O anúncio do PSD de admitir a redução do IVA das touradas para a taxa mínima, no Orçamento do Estado de 2025, é um tema que levanta questões, não apenas económicas, mas também éticas e sociais. A tourada, uma prática considerada um símbolo da cultura portuguesa por alguns, tem sido, ao longo dos anos, alvo de crescente contestação por parte da sociedade civil e das organizações de defesa dos direitos dos animais. O que está em jogo, neste momento, não é apenas uma decisão fiscal, mas também uma escolha sobre o tipo de valores que a sociedade quer cultivar para as futuras gerações.
Ao optar por preservar uma prática cultural que perpetua o sofrimento animal, estamos não só a colocar em risco a ética da nossa sociedade, mas também a falhar na educação das novas gerações…
Desde o século XVIII, quando as primeiras corridas de touros começaram a ganhar popularidade, até aos dias de hoje, as touradas têm sido dinamizadas em várias festividades – algumas delas dedicadas a celebrações católicas –, um pouco por todo o país. Para muitos, a tourada é vista como uma expressão de arte, uma parte importante da identidade nacional que merece ser preservada. Contudo, para além dessa vertente cultural, a prática das touradas levanta sérias questões sobre o tratamento dos animais envolvidos. A barbaridade que caracteriza as touradas, com os toureiros, picadores, bandarilheiros ou cavaleiros a cravarem picos, ferros ou bandarilhas no touro, causando-lhe dores agudas e restringindo-lhe os movimentos, levando-os a sangrar em público e, por vezes, a morrer no final do evento, é cada vez mais alvo de críticas de uma sociedade mais consciente do bem-estar animal. A crescente oposição a esta realidade não é apenas apanágio de grupos de defesa dos direitos dos animais, mas também de cidadãos comuns que, ao longo dos anos, passaram a questionar a moralidade de uma prática que envolve o sofrimento de um ser vivo, independentemente do seu estatuto cultural.
A proposta de reduzir o IVA das touradas levanta uma questão crucial: até que ponto as tradições culturais devem prevalecer sobre os direitos dos animais? Ao sinalizar-se que a tourada é um setor digno de benefícios fiscais, estamos, inadvertidamente, a apoiar a perpetuação de uma tradição que se alinha cada vez menos com os valores éticos modernos. A mensagem que essa proposta transmite é contraditória: enquanto lutamos para proteger os direitos dos animais, incentivamos uma atividade que se baseia no sofrimento dos mesmos. Devemos perguntar-nos: estamos dispostos a sacrificar a nossa compaixão em nome de uma herança que não se coaduna mais com as nossas aspirações sociais?

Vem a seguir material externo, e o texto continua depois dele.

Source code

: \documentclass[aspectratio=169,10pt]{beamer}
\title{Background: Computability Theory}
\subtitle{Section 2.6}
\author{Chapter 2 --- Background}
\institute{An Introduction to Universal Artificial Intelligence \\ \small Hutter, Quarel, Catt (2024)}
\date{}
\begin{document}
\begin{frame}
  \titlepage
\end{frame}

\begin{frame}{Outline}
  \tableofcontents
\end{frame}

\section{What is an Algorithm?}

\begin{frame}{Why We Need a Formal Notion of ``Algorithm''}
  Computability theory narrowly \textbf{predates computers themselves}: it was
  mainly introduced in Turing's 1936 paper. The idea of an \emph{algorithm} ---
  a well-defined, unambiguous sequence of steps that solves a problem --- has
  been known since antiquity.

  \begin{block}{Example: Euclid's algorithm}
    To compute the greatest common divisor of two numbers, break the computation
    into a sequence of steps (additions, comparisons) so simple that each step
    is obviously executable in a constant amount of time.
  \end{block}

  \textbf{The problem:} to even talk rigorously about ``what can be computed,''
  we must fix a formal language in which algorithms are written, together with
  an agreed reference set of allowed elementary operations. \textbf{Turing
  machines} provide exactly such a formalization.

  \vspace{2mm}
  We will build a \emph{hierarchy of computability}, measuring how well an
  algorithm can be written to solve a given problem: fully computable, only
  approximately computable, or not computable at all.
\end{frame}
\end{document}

Os direitos dos animais têm sido reconhecidos em legislações internacionais, como a Declaração Universal dos Direitos dos Animais, adotada pela UNESCO em 1978, que enfatiza a proteção e a respeito aos animais, além de promover a harmonia entre humanos e natureza. Em Portugal, enquanto membro da União Europeia, o compromisso com o bem-estar animal reflete-se, por exemplo, na proibição de práticas como as lutas de cães e o uso de animais selvagens em circos. Contudo, práticas como as touradas persistem, revelando uma resistência cultural em evoluir, o que desafia os valores éticos contemporâneos que priorizam a empatia e o respeito pela vida. Essa mudança de mentalidade, especialmente visível entre a nova geração, mais consciente do sofrimento animal e alinhada com tendências internacionais que rejeitam práticas sem valor educativo, artístico ou cultural, reforça a necessidade de abolir tradições incompatíveis com os princípios éticos e humanos.

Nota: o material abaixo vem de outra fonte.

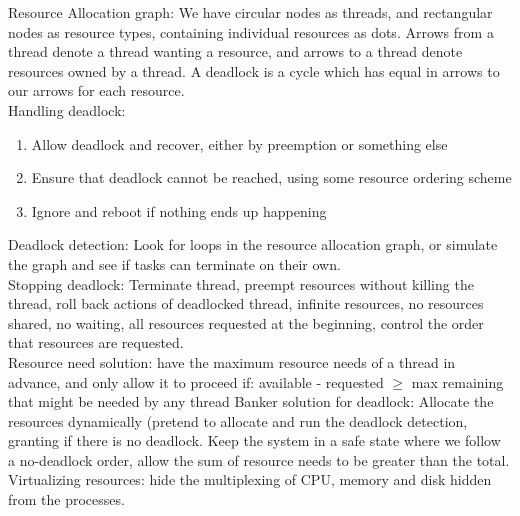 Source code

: \documentclass[paper=a4, fontsize=11pt]{scrartcl} %
\numberwithin{equation}{section} %
\numberwithin{figure}{section} %
\numberwithin{table}{section} %
\begin{document}
Resource Allocation graph: We have circular nodes as threads, and rectangular nodes as resource types, containing individual resources as dots. Arrows from a thread denote a thread wanting a resource, and arrows to a thread denote resources owned by a thread. A deadlock is a cycle which has equal in arrows to our arrows for each resource. \\
Handling deadlock: 
\begin{enumerate}
	\item Allow deadlock and recover, either by preemption or something else
    \item Ensure that deadlock cannot be reached, using some resource ordering scheme
    \item Ignore and reboot if nothing ends up happening
\end{enumerate}
Deadlock detection: Look for loops in the resource allocation graph, or simulate the graph and see if tasks can terminate on their own. \\
Stopping deadlock: Terminate thread, preempt resources without killing the thread, roll back actions of deadlocked thread, infinite resources, no resources shared, no waiting, all resources requested at the beginning, control the order that resources are requested. \\
Resource need solution: have the maximum resource needs of a thread in advance, and only allow it to proceed if: available - requested $\geq$ max remaining that might be needed by any thread
Banker solution for deadlock: Allocate the resources dynamically (pretend to allocate and run the deadlock detection, granting if there is no deadlock. Keep the system in a safe state where we follow a no-deadlock order, allow the sum of resource needs to be greater than the total. \\
Virtualizing resources: hide the multiplexing of CPU, memory and disk hidden from the processes. \\
\end{document}
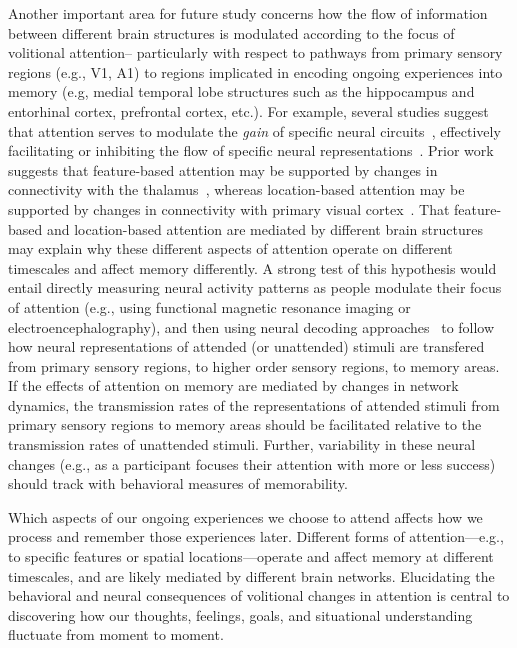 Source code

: \documentclass[english]{article}
\begin{document}
Another important area for future study concerns how the flow of information
between different brain structures is modulated according to the focus of
volitional attention-- particularly with respect to pathways from primary
sensory regions (e.g., V1, A1) to regions implicated in encoding ongoing
experiences into memory (e.g, medial temporal lobe structures such as the
hippocampus and entorhinal cortex, prefrontal cortex, etc.). For example,
several studies suggest that attention serves to modulate the \textit{gain} of
specific neural circuits~\citep{TreuTruj99, ChanEtal02, EldaEtal13,
SaliThie00}, effectively facilitating or inhibiting the flow of specific neural
representations~\citep{VartEtal07, LaRoEtal14}. Prior work suggests that
feature-based attention may be supported by changes in connectivity with the
thalamus~\citep{Schn11}, whereas location-based attention may be supported by
changes in connectivity with primary visual cortex~\citep{NoudEtal10}. That
feature-based and location-based attention are mediated by different brain
structures may explain why these different aspects of attention operate on
different timescales and affect memory differently. A strong test of this
hypothesis would entail directly measuring neural activity patterns as people
modulate their focus of attention (e.g., using functional magnetic resonance
imaging or electroencephalography), and then using neural decoding
approaches~\citep[e.g.,][]{HaxbEtal01, NormEtal06b, MannEtal18} to follow how
neural representations of attended (or unattended) stimuli are transfered from
primary sensory regions, to higher order sensory regions, to memory areas. If
the effects of attention on memory are mediated by changes in network dynamics,
the transmission rates of the representations of attended stimuli from primary
sensory regions to memory areas should be facilitated relative to the
transmission rates of unattended stimuli. Further, variability in these neural
changes (e.g., as a participant focuses their attention with more or less
success) should track with behavioral measures of memorability.

Which aspects of our ongoing experiences we choose to attend affects how we
process and remember those experiences later. Different forms of
attention---e.g., to specific features or spatial locations---operate and
affect memory at different timescales, and are likely mediated by different
brain networks. Elucidating the behavioral and neural consequences of
volitional changes in attention is central to discovering how our thoughts,
feelings, goals, and situational understanding fluctuate from moment to moment.
\end{document}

Admitir reduzir o IVA das touradas no Orçamento de Estado de 2025 não é apenas uma medida fiscal, mas uma escolha política que também revela determinadas prioridades de um país. Ao optar por preservar uma prática cultural que perpetua o sofrimento animal, estamos a dar mais um contributo para a degradação ética da sociedade atual e também a falhar na educação das novas gerações, no sentido de serem cidadãos verdadeiramente conscientes. A pergunta que fica é: estamos dispostos a sacrificar a compaixão em nome da tradição? Se queremos um futuro onde a empatia e o respeito pela vida sejam os pilares da nossa cultura, é hora de repensar o que valorizamos. O verdadeiro legado que deixaremos não deve ser o eco de gritos numa arena, mas sim a harmonia de uma sociedade que valoriza a vida em todas as suas formas.